- Task item:
Go through the listing below and return each line that includes "Engine".

- Provided records:

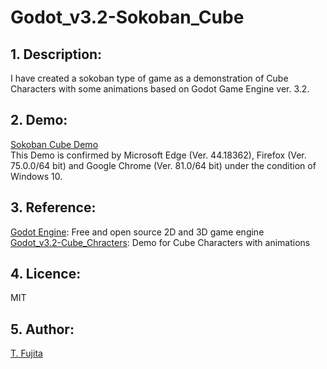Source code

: # Godot_v3.2-Sokoban_Cube
## 1. Description:
I have created a sokoban type of game as a demonstration of Cube Characters with some animations based on Godot Game Engine ver. 3.2. 
## 2. Demo:
[Sokoban Cube Demo](https://to-fujita.github.io/Godot_v3.2-Sokoban_Cube/Sokoban_Cube.html)  
This Demo is confirmed by Microsoft Edge (Ver. 44.18362), Firefox (Ver. 75.0.0/64 bit) and Google Chrome (Ver. 81.0/64 bit) under the condition of Windows 10.
## 3. Reference:
[Godot Engine](https://godotengine.org/): Free and open source 2D and 3D game engine  
[Godot_v3.2-Cube_Chracters](https://github.com/To-Fujita/Godot_v3.2-Cube_Characters): Demo for Cube Characters with animations   
## 4. Licence:
MIT
## 5. Author:
[T. Fujita](https://github.com/To-Fujita)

- Solution to this task:
I have created a sokoban type of game as a demonstration of Cube Characters with some animations based on Godot Game Engine ver. 3.2. 
[Godot Engine](https://godotengine.org/): Free and open source 2D and 3D game engine  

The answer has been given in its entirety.